Every entry that follows must be written out exactly, apart from its pictures.

+++ Given records

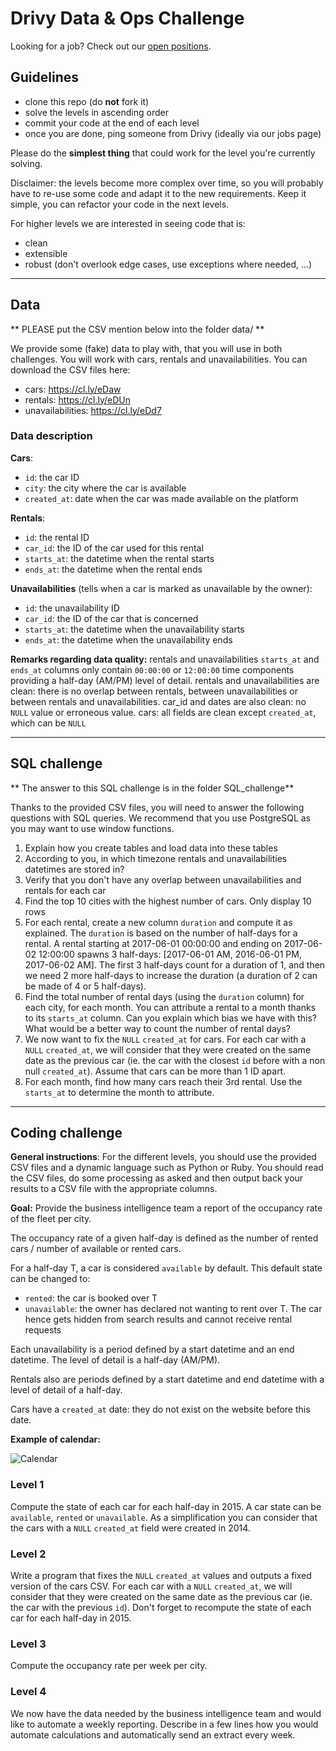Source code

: # Drivy Data & Ops Challenge

Looking for a job? Check out our [open positions](https://en.drivy.com/jobs).

## Guidelines

- clone this repo (do **not** fork it)
- solve the levels in ascending order
- commit your code at the end of each level
- once you are done, ping someone from Drivy (ideally via our jobs page)

Please do the **simplest thing** that could work for the level you're currently solving.

Disclaimer: the levels become more complex over time, so you will probably have to re-use some code and adapt it to the new requirements. Keep it simple, you can refactor your code in the next levels.

For higher levels we are interested in seeing code that is:
- clean
- extensible
- robust (don't overlook edge cases, use exceptions where needed, ...)

---
## Data

** PLEASE put the CSV mention below into the folder data/ **

We provide some (fake) data to play with, that you will use in both challenges. You will work with cars, rentals and unavailabilities. You can download the CSV files here:

- cars: https://cl.ly/eDaw
- rentals: https://cl.ly/eDUn
- unavailabilities: https://cl.ly/eDd7

### Data description
**Cars**:
- `id`: the car ID
- `city`: the city where the car is available
- `created_at`: date when the car was made available on the platform

**Rentals**:
- `id`: the rental ID
- `car_id`: the ID of the car used for this rental
- `starts_at`: the datetime when the rental starts
- `ends_at`: the datetime when the rental ends

**Unavailabilities** (tells when a car is marked as unavailable by the owner):
- `id`: the unavailability ID
- `car_id`: the ID of the car that is concerned
- `starts_at`: the datetime when the unavailability starts
- `ends_at`: the datetime when the unavailability ends

**Remarks regarding data quality:**
rentals and unavailabilities `starts_at` and `ends_at` columns only contain `00:00:00` or `12:00:00` time components providing a half-day (AM/PM) level of detail.
rentals and unavailabilities are clean: there is no overlap between rentals, between unavailabilities or between rentals and unavailabilities. car_id and dates are also clean: no `NULL` value or erroneous value.
cars: all fields are clean except `created_at`, which can be `NULL`

----
## SQL challenge

** The answer to this SQL challenge is in the folder SQL_challenge**

Thanks to the provided CSV files, you will need to answer the following questions with SQL queries. We recommend that you use PostgreSQL as you may want to use window functions.

1. Explain how you create tables and load data into these tables
1. According to you, in which timezone rentals and unavailabilities datetimes are stored in?
1. Verify that you don't have any overlap between unavailabilities and rentals for each car
1. Find the top 10 cities with the highest number of cars. Only display 10 rows
1. For each rental, create a new column `duration` and compute it as explained. The `duration` is based on the number of half-days for a rental. A rental starting at 2017-06-01 00:00:00 and ending on 2017-06-02 12:00:00 spawns 3 half-days: [2017-06-01 AM, 2016-06-01 PM, 2017-06-02 AM]. The first 3 half-days count for a duration of 1, and then we need 2 more half-days to increase the duration (a duration of 2 can be made of 4 or 5 half-days).
1. Find the total number of rental days (using the `duration` column) for each city, for each month. You can attribute a rental to a month thanks to its `starts_at` column. Can you explain which bias we have with this? What would be a better way to count the number of rental days?
1. We now want to fix the `NULL` `created_at` for cars. For each car with a `NULL` `created_at`, we will consider that they were created on the same date as the previous car (ie. the car with the closest `id` before with a non null `created_at`). Assume that cars can be more than 1 ID apart.
1. For each month, find how many cars reach their 3rd rental. Use the `starts_at` to determine the month to attribute.

----
## Coding challenge
**General instructions**: For the different levels, you should use the provided CSV files and a dynamic language such as Python or Ruby. You should read the CSV files, do some processing as asked and then output back your results to a CSV file with the appropriate columns.

**Goal:**
 Provide the business intelligence team a report of the occupancy rate of the fleet per city.

The occupancy rate of a given half-day is defined as the number of rented cars / number of available or rented cars.

For a half-day T, a car is considered `available` by default. This default state can be changed to:
- `rented`: the car is booked over T
- `unavailable`: the owner has declared not wanting to rent over T. The car hence gets hidden from search results and cannot receive rental requests

Each unavailability is a period defined by a start datetime and an end datetime. The level of detail is a half-day (AM/PM).

Rentals also are periods defined by a start datetime and end datetime with a level of detail of a half-day.

Cars have a `created_at` date: they do not exist on the website before this date.

**Example of calendar:**

![Calendar](https://drivy-misc.s3.amazonaws.com/jobs/calendar.jpg "Calendar")

### Level 1
Compute the state of each car for each half-day in 2015. A car state can be `available`, `rented` or `unavailable`.
As a simplification you can consider that the cars with a `NULL` `created_at` field were created in 2014.

### Level 2
Write a program that fixes the `NULL` `created_at` values and outputs a fixed version of the cars CSV.
For each car with a `NULL` `created_at`, we will consider that they were created on the same date as the previous car (ie. the car with the previous `id`).
Don't forget to recompute the state of each car for each half-day in 2015.

### Level 3
Compute the occupancy rate per week per city.

### Level 4
We now have the data needed by the business intelligence team and would like to automate a weekly reporting. Describe in a few lines how you would automate calculations and automatically send an extract every week.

++++++

• Solution for this problem:
Source code

: # Drivy Data & Ops Challenge

Looking for a job? Check out our [open positions](https://en.drivy.com/jobs).

## Guidelines

- clone this repo (do **not** fork it)
- solve the levels in ascending order
- commit your code at the end of each level
- once you are done, ping someone from Drivy (ideally via our jobs page)

Please do the **simplest thing** that could work for the level you're currently solving.

Disclaimer: the levels become more complex over time, so you will probably have to re-use some code and adapt it to the new requirements. Keep it simple, you can refactor your code in the next levels.

For higher levels we are interested in seeing code that is:
- clean
- extensible
- robust (don't overlook edge cases, use exceptions where needed, ...)

---
## Data

** PLEASE put the CSV mention below into the folder data/ **

We provide some (fake) data to play with, that you will use in both challenges. You will work with cars, rentals and unavailabilities. You can download the CSV files here:

- cars: https://cl.ly/eDaw
- rentals: https://cl.ly/eDUn
- unavailabilities: https://cl.ly/eDd7

### Data description
**Cars**:
- `id`: the car ID
- `city`: the city where the car is available
- `created_at`: date when the car was made available on the platform

**Rentals**:
- `id`: the rental ID
- `car_id`: the ID of the car used for this rental
- `starts_at`: the datetime when the rental starts
- `ends_at`: the datetime when the rental ends

**Unavailabilities** (tells when a car is marked as unavailable by the owner):
- `id`: the unavailability ID
- `car_id`: the ID of the car that is concerned
- `starts_at`: the datetime when the unavailability starts
- `ends_at`: the datetime when the unavailability ends

**Remarks regarding data quality:**
rentals and unavailabilities `starts_at` and `ends_at` columns only contain `00:00:00` or `12:00:00` time components providing a half-day (AM/PM) level of detail.
rentals and unavailabilities are clean: there is no overlap between rentals, between unavailabilities or between rentals and unavailabilities. car_id and dates are also clean: no `NULL` value or erroneous value.
cars: all fields are clean except `created_at`, which can be `NULL`

----
## SQL challenge

** The answer to this SQL challenge is in the folder SQL_challenge**

Thanks to the provided CSV files, you will need to answer the following questions with SQL queries. We recommend that you use PostgreSQL as you may want to use window functions.

1. Explain how you create tables and load data into these tables
1. According to you, in which timezone rentals and unavailabilities datetimes are stored in?
1. Verify that you don't have any overlap between unavailabilities and rentals for each car
1. Find the top 10 cities with the highest number of cars. Only display 10 rows
1. For each rental, create a new column `duration` and compute it as explained. The `duration` is based on the number of half-days for a rental. A rental starting at 2017-06-01 00:00:00 and ending on 2017-06-02 12:00:00 spawns 3 half-days: [2017-06-01 AM, 2016-06-01 PM, 2017-06-02 AM]. The first 3 half-days count for a duration of 1, and then we need 2 more half-days to increase the duration (a duration of 2 can be made of 4 or 5 half-days).
1. Find the total number of rental days (using the `duration` column) for each city, for each month. You can attribute a rental to a month thanks to its `starts_at` column. Can you explain which bias we have with this? What would be a better way to count the number of rental days?
1. We now want to fix the `NULL` `created_at` for cars. For each car with a `NULL` `created_at`, we will consider that they were created on the same date as the previous car (ie. the car with the closest `id` before with a non null `created_at`). Assume that cars can be more than 1 ID apart.
1. For each month, find how many cars reach their 3rd rental. Use the `starts_at` to determine the month to attribute.

----
## Coding challenge
**General instructions**: For the different levels, you should use the provided CSV files and a dynamic language such as Python or Ruby. You should read the CSV files, do some processing as asked and then output back your results to a CSV file with the appropriate columns.

**Goal:**
 Provide the business intelligence team a report of the occupancy rate of the fleet per city.

The occupancy rate of a given half-day is defined as the number of rented cars / number of available or rented cars.

For a half-day T, a car is considered `available` by default. This default state can be changed to:
- `rented`: the car is booked over T
- `unavailable`: the owner has declared not wanting to rent over T. The car hence gets hidden from search results and cannot receive rental requests

Each unavailability is a period defined by a start datetime and an end datetime. The level of detail is a half-day (AM/PM).

Rentals also are periods defined by a start datetime and end datetime with a level of detail of a half-day.

Cars have a `created_at` date: they do not exist on the website before this date.

**Example of calendar:**

![Calendar](https://drivy-misc.s3.amazonaws.com/jobs/calendar.jpg "Calendar")

### Level 1
Compute the state of each car for each half-day in 2015. A car state can be `available`, `rented` or `unavailable`.
As a simplification you can consider that the cars with a `NULL` `created_at` field were created in 2014.

### Level 2
Write a program that fixes the `NULL` `created_at` values and outputs a fixed version of the cars CSV.
For each car with a `NULL` `created_at`, we will consider that they were created on the same date as the previous car (ie. the car with the previous `id`).
Don't forget to recompute the state of each car for each half-day in 2015.

### Level 3
Compute the occupancy rate per week per city.

### Level 4
We now have the data needed by the business intelligence team and would like to automate a weekly reporting. Describe in a few lines how you would automate calculations and automatically send an extract every week.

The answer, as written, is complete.